Students Reflect on the First Week at ALA

September 10th, 2008

Ngozi Cole
Sierra Leone

African Leadership Academy has brought together students from different backgrounds, from North, West, East and Southern Africa. I must confess that on the day I arrived, I was struck by the many accents of English I heard. I really had to tune my ears to understand what people were saying! However that was okay, because I understand that we are here to celebrate our diversity.

I was also struck by the method of teaching. During the Seminal Readings I had time to sharpen my critical thinking and comprehension skills. It is very challenging to know that you are surrounded by intelligent people and therefore have to bring out all the best in yourself. I realize now that ALA will be a platform for me to use and explore my hidden potentials, not only to make a change in Africa but also to make a change in the world.

Joe Fahed


Is Lebanon in Africa? Of course not! Am I originally of African descent? Unfortunately not. Well, what am I doing at African Leadership Academy?

To describe myself, I would use the following adjectives: ambitious, enthusiastic, talented, hardworking and visionary. Since my early childhood I have always been passionate about how to pursue a great career that will leave the world better than it was when I was first introduced to it — as Lord Baden Powell once said.

I heard about African Leadership Academy from a Moroccan friend of mine. Since my first glance at the website, I felt an inner push to explore the ALA mission more and more. I could already tell that African Leadership Academy was the school that I always dreamed of joining. I was certain that it would make all my educational dreams come true. Langston Hughes once said:

Hold fast to dreams
For if dreams die
Life is a broken-winged bird
That cannot fly.

That’s why I had to make a quick decision: ALA…Here I come!

I arrived at the Academy on Tuesday the 2nd of September 2008. I kept one quote in my mind: “ Don’t worry about knowing people; just make yourself worth knowing.” And that’s how I have already made loads of quite interesting friends in my new family. The Academy’s environment is peaceful, friendly and, let me say, challenging. Who can deny the fact that our corner of South Africa is now loaded with 97 of the best students in Africa and the world?

I can describe the ALA students with a saying by Martin Luther King, Jr.: “We may all have come on different ships, but we’re in the same boat now.” This boat is a glittering kingdom of Leadership, where the princes and princesses are the continent’s most promising young future leaders and kings and queens are the world’s most exceptional and professional teachers, advisors and of course the founding brains who decided to apply what George Washington Carver once said: “No individual has any right to come into the world and go out of it without leaving behind him distinct and legitimate reasons for having passed through it.”

Belinda Munemo


Wow, ALA is fantastic! It is so exciting to finally be here after so much anticipation. Who would have ever imagined that I would finally be in a place where so many diverse backgrounds are merged by one passion, driven by one vision to change Africa?

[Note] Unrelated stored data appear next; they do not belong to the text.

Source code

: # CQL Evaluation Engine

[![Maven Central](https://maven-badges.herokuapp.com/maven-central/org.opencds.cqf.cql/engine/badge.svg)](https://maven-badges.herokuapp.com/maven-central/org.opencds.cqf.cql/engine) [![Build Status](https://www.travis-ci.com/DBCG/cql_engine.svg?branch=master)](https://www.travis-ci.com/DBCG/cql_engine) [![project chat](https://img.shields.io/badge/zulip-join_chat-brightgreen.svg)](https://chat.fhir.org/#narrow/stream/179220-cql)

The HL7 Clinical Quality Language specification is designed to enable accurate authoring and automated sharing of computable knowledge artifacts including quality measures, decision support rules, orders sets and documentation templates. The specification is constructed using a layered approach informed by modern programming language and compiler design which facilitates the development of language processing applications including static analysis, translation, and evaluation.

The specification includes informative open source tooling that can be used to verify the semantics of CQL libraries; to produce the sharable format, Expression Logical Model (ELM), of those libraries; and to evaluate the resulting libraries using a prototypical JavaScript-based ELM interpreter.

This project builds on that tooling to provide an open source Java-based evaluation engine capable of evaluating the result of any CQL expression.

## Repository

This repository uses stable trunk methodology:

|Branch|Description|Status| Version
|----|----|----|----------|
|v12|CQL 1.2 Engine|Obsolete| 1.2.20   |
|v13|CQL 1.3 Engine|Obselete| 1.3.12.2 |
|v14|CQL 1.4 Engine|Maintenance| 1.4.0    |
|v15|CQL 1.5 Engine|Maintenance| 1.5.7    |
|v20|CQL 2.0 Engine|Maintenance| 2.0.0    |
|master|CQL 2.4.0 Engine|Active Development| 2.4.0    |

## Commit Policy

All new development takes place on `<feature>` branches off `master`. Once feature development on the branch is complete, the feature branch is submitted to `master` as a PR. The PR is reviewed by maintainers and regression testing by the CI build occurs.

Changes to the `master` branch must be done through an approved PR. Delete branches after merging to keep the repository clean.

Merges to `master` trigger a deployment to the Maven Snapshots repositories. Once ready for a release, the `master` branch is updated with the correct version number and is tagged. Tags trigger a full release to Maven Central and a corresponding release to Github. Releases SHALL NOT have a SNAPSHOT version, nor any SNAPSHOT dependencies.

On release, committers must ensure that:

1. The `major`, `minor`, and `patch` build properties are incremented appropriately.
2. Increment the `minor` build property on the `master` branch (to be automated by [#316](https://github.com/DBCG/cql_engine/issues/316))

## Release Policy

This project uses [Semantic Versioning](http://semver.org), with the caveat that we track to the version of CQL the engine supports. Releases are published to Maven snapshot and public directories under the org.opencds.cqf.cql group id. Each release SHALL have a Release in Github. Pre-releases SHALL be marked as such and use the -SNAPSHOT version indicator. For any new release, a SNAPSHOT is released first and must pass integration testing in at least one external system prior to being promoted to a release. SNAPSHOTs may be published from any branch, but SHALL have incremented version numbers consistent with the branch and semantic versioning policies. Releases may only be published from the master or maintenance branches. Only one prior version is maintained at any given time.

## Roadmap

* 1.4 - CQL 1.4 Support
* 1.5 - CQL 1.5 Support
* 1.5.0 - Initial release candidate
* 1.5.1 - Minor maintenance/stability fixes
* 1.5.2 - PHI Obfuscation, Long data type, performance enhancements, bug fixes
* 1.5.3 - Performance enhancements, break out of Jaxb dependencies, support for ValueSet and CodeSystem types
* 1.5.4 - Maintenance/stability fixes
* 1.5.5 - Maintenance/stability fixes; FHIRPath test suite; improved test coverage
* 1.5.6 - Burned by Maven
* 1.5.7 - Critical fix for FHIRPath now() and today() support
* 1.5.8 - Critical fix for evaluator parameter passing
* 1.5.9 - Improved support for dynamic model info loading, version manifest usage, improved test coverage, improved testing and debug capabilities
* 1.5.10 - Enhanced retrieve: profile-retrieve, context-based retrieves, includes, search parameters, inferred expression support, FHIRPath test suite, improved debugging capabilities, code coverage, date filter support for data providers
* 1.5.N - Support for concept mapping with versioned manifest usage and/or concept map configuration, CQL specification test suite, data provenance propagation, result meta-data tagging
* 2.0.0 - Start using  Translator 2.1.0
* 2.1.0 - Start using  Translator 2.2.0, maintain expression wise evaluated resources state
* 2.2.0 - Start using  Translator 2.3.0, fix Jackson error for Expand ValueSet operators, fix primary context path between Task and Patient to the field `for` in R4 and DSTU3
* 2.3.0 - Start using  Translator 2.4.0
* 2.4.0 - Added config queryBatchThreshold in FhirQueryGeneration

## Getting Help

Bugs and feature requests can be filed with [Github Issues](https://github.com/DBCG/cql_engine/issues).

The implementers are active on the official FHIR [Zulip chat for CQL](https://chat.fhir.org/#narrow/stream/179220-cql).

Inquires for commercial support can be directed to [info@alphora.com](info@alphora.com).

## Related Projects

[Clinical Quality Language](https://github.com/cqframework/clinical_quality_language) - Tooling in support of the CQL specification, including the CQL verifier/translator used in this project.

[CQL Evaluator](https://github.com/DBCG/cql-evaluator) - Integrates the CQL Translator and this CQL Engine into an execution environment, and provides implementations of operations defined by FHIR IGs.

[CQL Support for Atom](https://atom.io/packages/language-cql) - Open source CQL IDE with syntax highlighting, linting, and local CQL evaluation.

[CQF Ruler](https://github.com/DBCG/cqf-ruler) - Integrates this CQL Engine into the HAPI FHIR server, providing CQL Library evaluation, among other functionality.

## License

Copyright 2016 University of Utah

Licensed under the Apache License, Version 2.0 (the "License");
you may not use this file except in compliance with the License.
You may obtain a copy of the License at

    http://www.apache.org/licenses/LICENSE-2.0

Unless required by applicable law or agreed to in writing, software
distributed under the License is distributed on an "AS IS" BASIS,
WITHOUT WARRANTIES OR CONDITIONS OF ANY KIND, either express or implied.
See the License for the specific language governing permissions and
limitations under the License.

It is an honor to be here and I must say these past two weeks have been overwhelming. So much to learn in school and about each other! Truly I am surrounded by the most exceptional breed in this continent and I am most grateful to the Founders Mr. Bradford and Mr. Swaniker for giving us, the future leaders of Africa, a platform to share ideas and develop our skills.

I am looking forward to official lessons next week and will definitely make the most of the next two years that lie ahead of me. ALA is here and here to stay. Takabatana kudai, hatidzokere shure! Together we can, so watch out world — here we come!

Michael Kayemba


Since Monday the 1st of September 2008, when I set foot on the African Leadership Academy campus, I’ve had a wonderful time. From the exceptional faculty to the charming, friendly, bright (the list is long!) schoolmates I am interacting with, I am learning a lot of new things! This past week we have been doing Seminal Readings. At first I thought I would be bored by these authors I had never studied before — but this all changed when we began our readings and I discovered that I enjoy them very much. Sitting in a circle with schoolmates and teachers to share our views on these texts has opened my mind even more. I now think it is extremely important to invest a lot of money and other resources in the training of teachers as they “breathe the real breath of life into boys and girls and make them human!”

Simone Henry

United States

I have celebrated four birthdays during my time in high school and every year several classmates and teachers have sung me the “Happy Birthday” song. Back then, I never would have known that I would have the privilege of celebrating my 18th birthday at African Leadership Academy, where my new friends sang the “Happy Birthday” to me in about 30 different languages. As a graduate of the largest private preparatory school in the United States I thought I knew diversity, but at ALA I’ve made friends from over 25 countries and each one has shared a small piece of their culture with me.

Last week’s Cultural Exchange Program was filled with young men and women singing their countries’ anthems with pride, wearing their traditional clothing with grace and showing off their dance skills, passionately inspiring shock and awe in me with every intricate twist and turn. The other American students and I performed a medley of popular American dances from four completely different genres.

I’m currently working on the moves to master the Dobko dance from Lebanon and reveling in the unique viewpoints, reflections and opinions of my classmates, which have enlightened me, inspired me and pushed me one step closer to effecting positive change across the African continent.